At element 411: and performing information delivery on the mth delivery crowd, and obtaining feedback data of the mth delivery crowd.
The portion 411 is similar to the portion 405 and will not be described in detail.
Referring to fig. 5, an iterative schematic diagram of the embodiment shown in fig. 4 is shown.
In summary, the embodiment of the present invention introduces details of the 0 th iteration training and the other iterations training, and even if the quality of the seed population is poor, the delivery population which is beneficial to improving the advertisement delivery effect can be diffused based on the feedback data and the feature vector.
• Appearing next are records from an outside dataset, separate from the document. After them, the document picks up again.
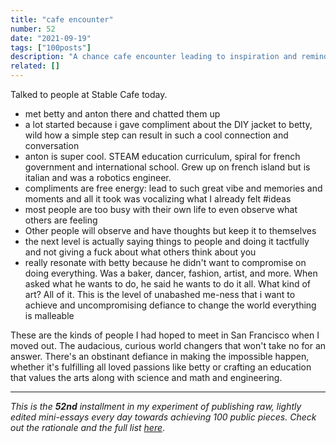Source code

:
 ```yaml
---
title: "cafe encounter"
number: 52
date: "2021-09-19"
tags: ["100posts"]
description: "A chance cafe encounter leading to inspiration and reminding me what I looked forward to in moving to San Francisco"
related: []
---
```

Talked to people at Stable Cafe today.
* met betty and anton there and chatted them up
* a lot started because i gave compliment about the DIY jacket to betty, wild how a simple step can result in such a cool connection and conversation
* anton is super cool. STEAM education curriculum, spiral for french government and international school. Grew up on french island but is italian and was a robotics engineer.
* compliments are free energy: lead to such great vibe and memories and moments and all it took was vocalizing what I already felt #ideas
* most people are too busy with their own life to even observe what others are feeling
* Other people will observe and have thoughts but keep it to themselves
* the next level is actually saying things to people and doing it tactfully and not giving a fuck about what others think about you
* really resonate with betty because he didn't want to compromise on doing everything. Was a baker, dancer, fashion, artist, and more. When asked what he wants to do, he said he wants to do it all. What kind of art? All of it. This is the level of unabashed me-ness that i want to achieve and uncompromising defiance to change the world everything is malleable

 
These are the kinds of people I had hoped to meet in San Francisco when I moved out. The audacious, curious world changers that won't take no for an answer. There's an obstinant defiance in making the impossible happen, whether it's fulfilling all loved passions like betty or crafting an education that values the arts along with science and math and engineering.

---

*This is the **52nd** installment in my experiment of publishing raw, lightly edited mini-essays every day towards achieving 100 public pieces. Check out the rationale and the full list [here](https://www.spencerchang.me/experiments/100posts/)*.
Fig. 6 shows a schematic diagram of a possible structure of the information delivery apparatus according to the above embodiment, including:
a diffusion training set generating unit 601, configured to generate a kth round diffusion training set according to feedback data of the initial seed population and the kth-1 round released population;
k is an integer; each individual in the diffusion training set has a feature vector comprising a plurality of attributes and corresponding attribute values for the individual;
a training unit 602, configured to perform a kth iteration training using the feature vectors of all individuals in the kth diffusion training set to obtain a kth diffusion model;
the screening unit 603 is configured to screen a kth round of thrown people from the whole people by using the kth round of diffusion model; and the kth round of releasing crowd is used for performing kth round of information releasing.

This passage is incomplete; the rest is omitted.